Attending the screening tonight was Michael Stuhlbarg, who plays a San Francisco dentist who employs Jasmine as his receptionist, and whose attempts at romancing her go badly.
A few highlights from the Q&A (in which Michael Moore revealed that the role of Jerry Lundegaard in “Fargo” came down to him and William H. Macy!):
On getting the “Blue Jasmine” job: Stuhlbarg knew nothing about any of the other characters or stories (apropos for Allen films). Woody Allen messenger’d a script to Stuhlbarg, who read it, then gave the script back to the messenger.
On working with Woody Allen: “He has a very strong idea of what he wants. I just tried to show up and do my job and not get fired.”
On his first foray into acting: In an act of serendipity, Stuhlbarg first acted when he was a senior in high school, in Woody Allen’s “Don’t Drink the Water.”
On being in Traverse City. “Everyone’s been so lovely and genuine … my grandfather was in love with Traverse City and wanted to retire here.”
On working with Steven Spielberg in “Lincoln” (Stuhlbarg played George Yeaman): “It was a remarkable time, and I felt honored to be a part of it.”
On working with great directors: “Mr. Scorsese (Stuhlbarg plays Arnold Rothstein on the HBO show “Boardwalk Empire”) loves to participate. Mr. Spielberg lets you do your thing. Mr. Allen knows what he wants and asks you to find your way within that. All of these directors are in love with the process … with a capital L.”
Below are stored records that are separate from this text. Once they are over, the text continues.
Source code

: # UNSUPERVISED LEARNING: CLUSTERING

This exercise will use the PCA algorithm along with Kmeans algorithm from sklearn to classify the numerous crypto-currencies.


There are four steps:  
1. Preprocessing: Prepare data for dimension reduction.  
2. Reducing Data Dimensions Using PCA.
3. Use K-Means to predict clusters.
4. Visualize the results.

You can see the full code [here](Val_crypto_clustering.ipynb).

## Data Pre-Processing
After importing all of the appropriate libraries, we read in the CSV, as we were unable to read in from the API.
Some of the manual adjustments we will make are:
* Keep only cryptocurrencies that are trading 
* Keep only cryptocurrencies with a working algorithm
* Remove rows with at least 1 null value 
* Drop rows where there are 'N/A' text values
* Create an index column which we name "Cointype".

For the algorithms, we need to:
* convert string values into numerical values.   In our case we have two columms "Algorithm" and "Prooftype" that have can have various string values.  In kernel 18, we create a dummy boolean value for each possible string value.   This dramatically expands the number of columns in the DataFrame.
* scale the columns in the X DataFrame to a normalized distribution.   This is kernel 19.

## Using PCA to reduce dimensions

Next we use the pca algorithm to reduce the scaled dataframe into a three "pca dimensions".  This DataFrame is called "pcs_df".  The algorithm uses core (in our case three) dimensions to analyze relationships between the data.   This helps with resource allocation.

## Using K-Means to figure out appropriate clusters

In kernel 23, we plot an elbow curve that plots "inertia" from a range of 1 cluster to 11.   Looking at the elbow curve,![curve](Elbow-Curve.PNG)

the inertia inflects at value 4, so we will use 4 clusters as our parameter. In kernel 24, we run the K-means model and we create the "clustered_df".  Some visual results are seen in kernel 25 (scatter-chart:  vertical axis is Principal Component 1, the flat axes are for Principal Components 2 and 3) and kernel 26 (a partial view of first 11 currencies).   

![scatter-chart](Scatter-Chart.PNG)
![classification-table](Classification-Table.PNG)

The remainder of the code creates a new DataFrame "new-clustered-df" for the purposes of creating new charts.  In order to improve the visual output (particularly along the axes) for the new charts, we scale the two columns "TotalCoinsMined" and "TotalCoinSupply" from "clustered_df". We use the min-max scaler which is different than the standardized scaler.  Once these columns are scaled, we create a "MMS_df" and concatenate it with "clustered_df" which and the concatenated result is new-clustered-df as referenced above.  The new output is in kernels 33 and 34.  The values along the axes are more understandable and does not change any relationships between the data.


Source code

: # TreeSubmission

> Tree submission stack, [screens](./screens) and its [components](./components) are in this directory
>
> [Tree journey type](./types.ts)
On working with the Coen Brothers in “A Serious Man”: “I would have been glad to do anything with them. Joel and Ethan are wonderful guys. They’re very zen about life, in general. And they’re very generous and let you do your thing.”
After the movie, folks crowded out into Front Street for the after-party, which featured dozens of food and beverage vendors, musicians and revelers.